Customers love a good bargain. But for a small business, deciding on a price that will lure shoppers while still generating a profit is a difficult endeavor. After all, if you price a product too low, a deep discount can significantly eat into a company’s profits. At the same time, by failing to offer an appropriate price cut, you might push consumers into the arms of competitors.
While there’s no secret formula for setting a price, successful small businesses watch out for the dangers of deep discounting. Read what today’s experts have to say about seven important risks of constant price cuts.
Price sensitivity. Selling your products and services at a fraction of the cost can drive consumer price sensitivity, affecting shoppers’ buying preferences and encouraging them to pinch pennies rather than part with their hard-earned dollars. “You’re attracting a discount coupon shopper and that’s not how you make money,” warns Bob Phibbs, a retail consultant and author of Groupon – Why Deep Discounts are Bad for Business. “With constant discounts, the only way you’re going to keep customers coming back is by giving them equally as big a discount every time.”
In fact, according to a recent Retail Systems Research report, Retail Pricing In a Post-Channel World, 67 percent of survey respondents report consumer price sensitivity as a top-three business challenge, up from 46 percent in 2010.
Eroded profit margins. While price chopping pleases shoppers, it can drastically eat into a small business’ profits. “Companies don’t run on revenue; they run on profit,” warns Brad Sugars, founder of business coaching firm ActionCOACH. “The moment you start discounting, you lose a lot of your profits.”
Phibbs agrees. “When we give these deep discounts, we kid ourselves and say that it’s because the economy is bad or we need the money. But what we’re essentially doing is giving up on being able to charge full price.”
Lost customers. Consider the loyal, long-time shopper who purchased a blouse in-store for $80 and then discovered that her neighbor purchased the same item on the company’s website for $60. Chances are, you’ve not only angered that loyal customer, but you’ve lost her to the competition. By failing to consistently cut prices across multiple channels, Phibbs says, “Your loyal customers are going to wind up very upset with you. That’s because someone who hasn’t made you successful is now getting a better deal than them.” Instead, Phibbs recommends that small businesses “understand that it’s about getting people who already love you to come back more often.”
The wrong customer. Face it, says Sugars: “The simple reality is there are always going to be people who go towards the best price.” But do you really want those folks to be your key customers? According to Sugars, small businesses that heavily discount their products and services will “start attracting a type of customer who isn’t there for the service, the loyalty, or the value you add; they’re there for the price. The moment you start targeting these price shoppers, your quality customers will be long gone.”
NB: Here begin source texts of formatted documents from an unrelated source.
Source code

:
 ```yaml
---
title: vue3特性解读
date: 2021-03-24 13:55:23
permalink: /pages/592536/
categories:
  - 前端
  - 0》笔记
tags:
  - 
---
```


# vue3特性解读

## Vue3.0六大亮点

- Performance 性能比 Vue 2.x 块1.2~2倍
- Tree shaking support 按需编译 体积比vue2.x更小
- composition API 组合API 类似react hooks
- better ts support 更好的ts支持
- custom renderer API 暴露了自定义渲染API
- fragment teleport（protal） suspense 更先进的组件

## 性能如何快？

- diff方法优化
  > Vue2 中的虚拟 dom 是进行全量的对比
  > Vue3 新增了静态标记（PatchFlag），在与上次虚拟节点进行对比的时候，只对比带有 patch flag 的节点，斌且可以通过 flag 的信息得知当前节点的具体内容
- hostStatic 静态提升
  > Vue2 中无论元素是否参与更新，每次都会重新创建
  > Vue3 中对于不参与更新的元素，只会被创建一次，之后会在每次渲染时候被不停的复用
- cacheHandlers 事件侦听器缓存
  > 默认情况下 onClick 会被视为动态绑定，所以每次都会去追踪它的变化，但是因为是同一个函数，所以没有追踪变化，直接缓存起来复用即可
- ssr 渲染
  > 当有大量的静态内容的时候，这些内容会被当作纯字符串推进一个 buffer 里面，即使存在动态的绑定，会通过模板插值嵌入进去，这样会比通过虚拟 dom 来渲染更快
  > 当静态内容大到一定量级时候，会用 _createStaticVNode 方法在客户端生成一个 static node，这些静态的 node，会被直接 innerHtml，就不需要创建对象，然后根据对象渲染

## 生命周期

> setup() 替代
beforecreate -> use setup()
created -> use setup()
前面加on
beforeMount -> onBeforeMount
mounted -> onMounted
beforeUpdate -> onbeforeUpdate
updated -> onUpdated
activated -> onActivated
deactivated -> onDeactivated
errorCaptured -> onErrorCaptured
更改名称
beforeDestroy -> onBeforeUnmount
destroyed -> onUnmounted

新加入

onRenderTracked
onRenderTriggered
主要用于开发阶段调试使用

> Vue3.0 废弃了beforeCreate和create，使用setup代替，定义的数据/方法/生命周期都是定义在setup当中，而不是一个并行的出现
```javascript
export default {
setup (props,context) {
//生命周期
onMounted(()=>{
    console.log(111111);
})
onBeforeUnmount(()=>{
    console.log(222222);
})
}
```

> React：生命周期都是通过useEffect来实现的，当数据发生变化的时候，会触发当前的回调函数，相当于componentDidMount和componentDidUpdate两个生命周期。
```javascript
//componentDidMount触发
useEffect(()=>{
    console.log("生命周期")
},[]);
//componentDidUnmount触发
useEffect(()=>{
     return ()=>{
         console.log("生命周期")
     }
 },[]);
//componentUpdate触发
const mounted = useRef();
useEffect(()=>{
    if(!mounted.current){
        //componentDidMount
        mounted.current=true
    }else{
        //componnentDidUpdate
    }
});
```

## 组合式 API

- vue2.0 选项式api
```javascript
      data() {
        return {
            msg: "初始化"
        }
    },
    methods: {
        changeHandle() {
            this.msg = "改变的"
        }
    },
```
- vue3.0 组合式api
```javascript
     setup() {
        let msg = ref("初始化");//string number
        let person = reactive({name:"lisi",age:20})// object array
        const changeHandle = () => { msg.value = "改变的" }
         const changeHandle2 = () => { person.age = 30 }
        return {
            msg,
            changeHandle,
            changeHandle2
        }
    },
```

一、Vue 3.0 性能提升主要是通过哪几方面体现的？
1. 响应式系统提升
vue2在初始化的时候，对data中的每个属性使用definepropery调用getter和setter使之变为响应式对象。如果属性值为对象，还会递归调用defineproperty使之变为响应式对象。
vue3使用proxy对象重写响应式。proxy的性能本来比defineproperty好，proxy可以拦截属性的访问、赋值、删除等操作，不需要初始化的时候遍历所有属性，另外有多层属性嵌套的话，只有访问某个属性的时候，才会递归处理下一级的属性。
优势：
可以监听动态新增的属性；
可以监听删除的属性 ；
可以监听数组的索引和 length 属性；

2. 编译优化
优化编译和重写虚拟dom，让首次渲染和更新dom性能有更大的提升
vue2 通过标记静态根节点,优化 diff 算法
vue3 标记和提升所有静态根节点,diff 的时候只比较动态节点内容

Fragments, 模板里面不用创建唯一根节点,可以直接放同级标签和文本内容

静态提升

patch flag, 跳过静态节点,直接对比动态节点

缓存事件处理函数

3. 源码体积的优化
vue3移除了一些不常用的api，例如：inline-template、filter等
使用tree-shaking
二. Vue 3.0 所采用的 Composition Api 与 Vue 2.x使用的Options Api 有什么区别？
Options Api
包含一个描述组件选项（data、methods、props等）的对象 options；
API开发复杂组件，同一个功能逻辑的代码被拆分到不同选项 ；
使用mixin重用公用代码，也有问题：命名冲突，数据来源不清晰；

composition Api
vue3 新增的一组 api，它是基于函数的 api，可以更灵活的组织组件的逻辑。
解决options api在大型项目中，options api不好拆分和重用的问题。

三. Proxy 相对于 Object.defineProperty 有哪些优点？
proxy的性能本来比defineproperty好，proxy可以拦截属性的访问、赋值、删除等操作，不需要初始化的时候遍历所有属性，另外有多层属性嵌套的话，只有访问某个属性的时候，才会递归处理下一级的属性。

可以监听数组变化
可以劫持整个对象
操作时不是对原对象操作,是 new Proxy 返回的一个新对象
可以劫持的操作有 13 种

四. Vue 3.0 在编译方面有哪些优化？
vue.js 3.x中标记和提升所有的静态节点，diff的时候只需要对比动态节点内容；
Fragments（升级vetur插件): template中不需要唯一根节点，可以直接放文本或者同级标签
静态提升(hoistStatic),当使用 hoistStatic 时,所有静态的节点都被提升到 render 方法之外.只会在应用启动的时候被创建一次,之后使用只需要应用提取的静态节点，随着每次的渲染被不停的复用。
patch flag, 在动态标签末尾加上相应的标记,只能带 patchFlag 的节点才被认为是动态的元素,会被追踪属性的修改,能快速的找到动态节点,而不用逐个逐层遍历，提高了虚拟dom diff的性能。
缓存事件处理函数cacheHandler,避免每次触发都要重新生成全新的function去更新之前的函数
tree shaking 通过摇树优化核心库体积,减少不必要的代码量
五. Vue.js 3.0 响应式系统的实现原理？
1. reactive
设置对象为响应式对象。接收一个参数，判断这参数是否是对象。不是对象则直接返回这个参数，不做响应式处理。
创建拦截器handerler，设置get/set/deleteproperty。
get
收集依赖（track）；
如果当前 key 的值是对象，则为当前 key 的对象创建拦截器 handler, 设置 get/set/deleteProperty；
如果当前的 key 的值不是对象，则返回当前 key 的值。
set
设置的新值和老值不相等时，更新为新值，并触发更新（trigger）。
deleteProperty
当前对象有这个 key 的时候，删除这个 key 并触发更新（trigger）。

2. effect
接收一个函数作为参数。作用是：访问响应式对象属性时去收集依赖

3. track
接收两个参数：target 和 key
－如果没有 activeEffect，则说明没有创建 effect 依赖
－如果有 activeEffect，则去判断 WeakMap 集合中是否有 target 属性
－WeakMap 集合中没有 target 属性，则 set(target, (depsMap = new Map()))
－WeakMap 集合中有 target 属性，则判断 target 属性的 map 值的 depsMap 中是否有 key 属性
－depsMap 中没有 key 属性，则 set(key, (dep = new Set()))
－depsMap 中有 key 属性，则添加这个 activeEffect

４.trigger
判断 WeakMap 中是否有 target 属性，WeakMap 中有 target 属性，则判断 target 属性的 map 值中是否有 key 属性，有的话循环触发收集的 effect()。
What’s more, this discount pricing strategy may devalue your brand’s ultimate appeal. American automakers learned this hard lesson during the early part of the last decade, when their heavy reliance on incentives to sell their cars temporarily boosted sales but sent the wrong, long-term message to consumers. As Claes Fornell, director of the National Quality Research Center, explained in a Ward’s Auto article from that period, consumers began to perceive non-discounted vehicles from imported brands as having more value than the price-chopped domestic brands. “And once you start discounting it's hard to get out of the habit, and consumers come to expect it,” Fornell noted. “Discounts are a two-edge sword and have a negative effect. Low price contributes to a low opinion.”
Price wars. Pricing your products competitively is key to running a successful business, but not if it means engaging in an all-out war where business owners lose perspective. “There’s always somebody out there willing to give a lower price than you—I don’t care what it is,” says Phibbs. “But it’s a bad rabbit hole to go down.”
Ignoring the obvious. A trap that many small business owners fall into is focusing more on competitors’ prices than on their customers’ needs. “Learn how to sell,” advises Sugars, whether that entails offering customers special services such as home delivery, or refining your sales pitch. “At the end of the day, the best stores are going to curate the best customer experience,” says Phibbs. “And by giving people the experience they want, customers are going to drive past a competitor to get that experience again. He cites customer-conscious companies such as Lululemon Athletica and Victoria’s Secret as businesses that are “hitting on so many levels that are right because the customer experience isn’t just okay, it’s great.”
Overlooked alternatives. While Phibbs and Sugars agree that there’s certainly a time and a place for a deep discount, many small businesses make the mistake of overlooking more cost-effective alternatives to price chopping. “Get rid of the slow-moving merchandise on clearance sooner, make sure your employees know how to sell the merchandise that you think is going to move, and be willing to put the resources into providing an exceptional customer experience,” advises Phibbs.
From eating into profits to angering loyal customers, deep discounts can have a calamitous impact on a small business’s bottom line. To be sure, companies need to offer customers price cuts every now and again. But by satisfying consumers’ desire for the best price possible while creating a positive customer experience, small companies can grow while keeping their coffers intact.